* ASSIGNMENT: Could you please return each line of the data that has the word "local"?

* Stored data entries:
BEGIN
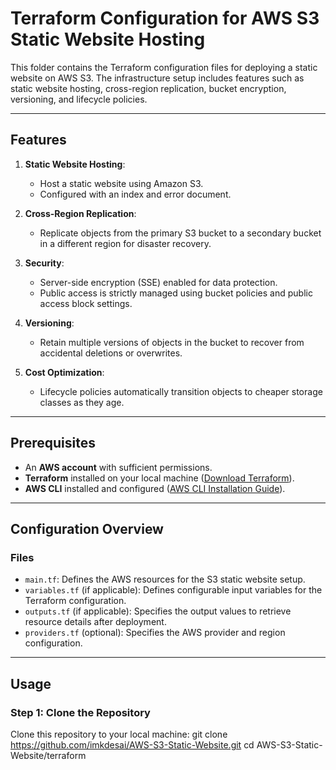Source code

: # Terraform Configuration for AWS S3 Static Website Hosting

This folder contains the Terraform configuration files for deploying a static website on AWS S3. The infrastructure setup includes features such as static website hosting, cross-region replication, bucket encryption, versioning, and lifecycle policies.

---

## Features

1. **Static Website Hosting**:
   - Host a static website using Amazon S3.
   - Configured with an index and error document.

2. **Cross-Region Replication**:
   - Replicate objects from the primary S3 bucket to a secondary bucket in a different region for disaster recovery.

3. **Security**:
   - Server-side encryption (SSE) enabled for data protection.
   - Public access is strictly managed using bucket policies and public access block settings.

4. **Versioning**:
   - Retain multiple versions of objects in the bucket to recover from accidental deletions or overwrites.

5. **Cost Optimization**:
   - Lifecycle policies automatically transition objects to cheaper storage classes as they age.

---

## Prerequisites

- An **AWS account** with sufficient permissions.
- **Terraform** installed on your local machine ([Download Terraform](https://www.terraform.io/downloads)).
- **AWS CLI** installed and configured ([AWS CLI Installation Guide](https://docs.aws.amazon.com/cli/latest/userguide/install-cliv2.html)).

---

## Configuration Overview

### Files
- `main.tf`: Defines the AWS resources for the S3 static website setup.
- `variables.tf` (if applicable): Defines configurable input variables for the Terraform configuration.
- `outputs.tf` (if applicable): Specifies the output values to retrieve resource details after deployment.
- `providers.tf` (optional): Specifies the AWS provider and region configuration.

---

## Usage

### Step 1: Clone the Repository
Clone this repository to your local machine:
git clone https://github.com/imkdesai/AWS-S3-Static-Website.git
cd AWS-S3-Static-Website/terraform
END
* RESPONSE:
- **Terraform** installed on your local machine ([Download Terraform](https://www.terraform.io/downloads)).
Clone this repository to your local machine:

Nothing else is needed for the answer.